Probably sometime about 1639, he married, but the name of his wife has not yet been found. She was known as "Goody Davis" and at first was known as a serving woman, and also taught neighbors the art of making flax and spinning it into linen. Perhaps it was one of these neighbors who charged her with witchcraft, which may have been one of the reasons the family left town. Another reason was that Ffulke himself, along with a son, was convicted of improper behavior with other men (to put it politely). Still, he was allotted land in East Hampton, so the town may have forgiven both behaviors, if there was anything at all to either charge.. Fulke's first wife must have died in the late 1650's, for in 1660 he married for a second time,to Mary, who was twice a widow. The couple later lived in Brookhaven, and finally in Jamaica (what was then called Newtown.)

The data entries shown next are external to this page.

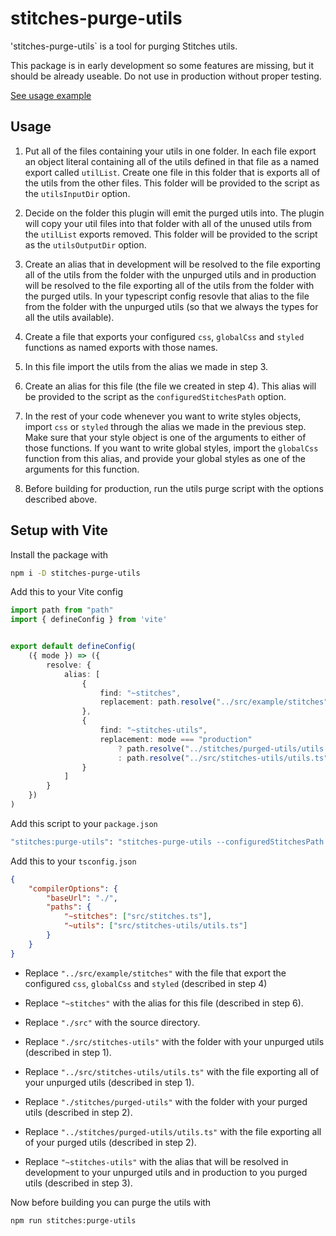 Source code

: # stitches-purge-utils

'stitches-purge-utils` is a tool for purging Stitches utils.

This package is in early development so some features are missing, but it should be already useable. Do not use in production without proper testing.

[See usage example](https://github.com/orenelbaum/stitches-purge-utils-example)

## Usage

1. Put all of the files containing your utils in one folder. In each file export an object literal containing all of the utils defined in that file as a named export called `utilList`.
Create one file in this folder that is exports all of the utils from the other files.
This folder will be provided to the script as the `utilsInputDir` option.

2. Decide on the folder this plugin will emit the purged utils into.
The plugin will copy your util files into that folder with all of the unused utils from the `utilList` exports removed.
This folder will be provided to the script as the `utilsOutputDir` option.

3. Create an alias that in development will be resolved to the file exporting all of the utils from the folder with the unpurged utils and in production will be resolved to the file exporting all of the utils from the folder with the purged utils.
In your typescript config resovle that alias to the file from the folder with the unpurged utils (so that we always the types for all the utils available).

4. Create a file that exports your configured `css`, `globalCss` and `styled` functions as named exports with those names.

5. In this file import the utils from the alias we made in step 3.

6. Create an alias for this file (the file we created in step 4). This alias will be provided to the script as the `configuredStitchesPath` option.

7. In the rest of your code whenever you want to write styles objects, import `css` or `styled` through the alias we made in the previous step. Make sure that your style object is one of the arguments to either of those functions.
If you want to write global styles, import the `globalCss` function from this alias, and provide your global styles as one of the arguments for this function.

8. Before building for production, run the utils purge script with the options described above.


## Setup with Vite

Install the package with

```bash
npm i -D stitches-purge-utils
```

Add this to your Vite config

```ts
import path from "path"
import { defineConfig } from 'vite'


export default defineConfig(
    ({ mode }) => ({
        resolve: {
            alias: [
                { 
                    find: "~stitches",
                    replacement: path.resolve("../src/example/stitches")
                },
                {
                    find: "~stitches-utils",
                    replacement: mode === "production" 
                        ? path.resolve("../stitches/purged-utils/utils.ts")
                        : path.resolve("../src/stitches-utils/utils.ts")
                }
            ] 
        }
    })
)
```

Add this script to your `package.json`

```bash
"stitches:purge-utils": "stitches-purge-utils --configuredStitchesPath ~stitches --srcDir ./src --utilsInputDir ./src/stitches-utils --utilsOutputDir ./stitches/purged-utils"
```

Add this to your `tsconfig.json`

```json
{
  	"compilerOptions": {
		"baseUrl": "./",
	    "paths": {
        	"~stitches": ["src/stitches.ts"],
        	"~utils": ["src/stitches-utils/utils.ts"]
    	}
  	}
}
```


- Replace `"../src/example/stitches"` with the file that export the configured `css`, `globalCss` and `styled` (described in step 4)

- Replace `"~stitches"` with the alias for this file (described in step 6).

- Replace `"./src"` with the source directory.

- Replace `"./src/stitches-utils"` with the folder with your unpurged utils (described in step 1).

- Replace `"../src/stitches-utils/utils.ts"` with the file exporting all of your unpurged utils (described in step 1).

- Replace `"./stitches/purged-utils"` with the folder with your purged utils (described in step 2).

- Replace `"../stitches/purged-utils/utils.ts"` with the file exporting all of your purged utils (described in step 2).

- Replace `"~stitches-utils"` with the alias that will be resolved in development to your unpurged utils and in production to you purged utils (described in step 3).

Now before building you can purge the utils with
```bash
npm run stitches:purge-utils
```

During this time, while Fulke was having a hard time of it, the colony was also suffering. Although Gardiner's Island had been kept a separate entity, it eventually joined with Connecticut and then when Long Island was made part of New York, the government changed again. There was also a considerable Dutch influence here, so it wasn't easy, just keeping track of who was in charge on a particular day.
Fulke must have made some improvements in his economic standing, because in 1671 he allowed his son Joseph the use of his team of six oxen, and in 1670 he had given or sold his dwelling house to Joseph. No will has been found for Fulke, which is not surprising given the economic class he was in. He is believed to have died in 1687, with his widow Mary living until 1699.
One interesting part of Fulke's story is that at one time he was appointed to a committee in Southampton. Their job was to watch the beaches for whales that washed ashore, and to cut them up and presumably dispose of them. This was not a part of life for most of our ancestors, and emphasizes the differences between towns that were really only a few miles apart. I wonder how often this occurred, what kind of whales they were, and whether the whale deaths were natural or were part of the whaling industry.
I'd sure like to know more about this family. As members of the working class, or even lower, their world must have been very difficult. With sexual and witchcraft charges being whispered about, I wonder how the family was able to go out and about their business, and how they prospered as much as they did. Maybe there is more to the story...
The line of descent is:
Fulke Davis-first wife
Samuel Davis-Mary Mather
Hester Davis-John Finch
Nathaniel Finch-Hannah Scofield
Hannah Finch-John Bell
Hannah Bell-Thomas J Knott
John Wilson Knott-Harriet C Starr
Edith Knott-Edward Allen
Richard Allen-Gladys Holbrook (who were married 69 years ago today!)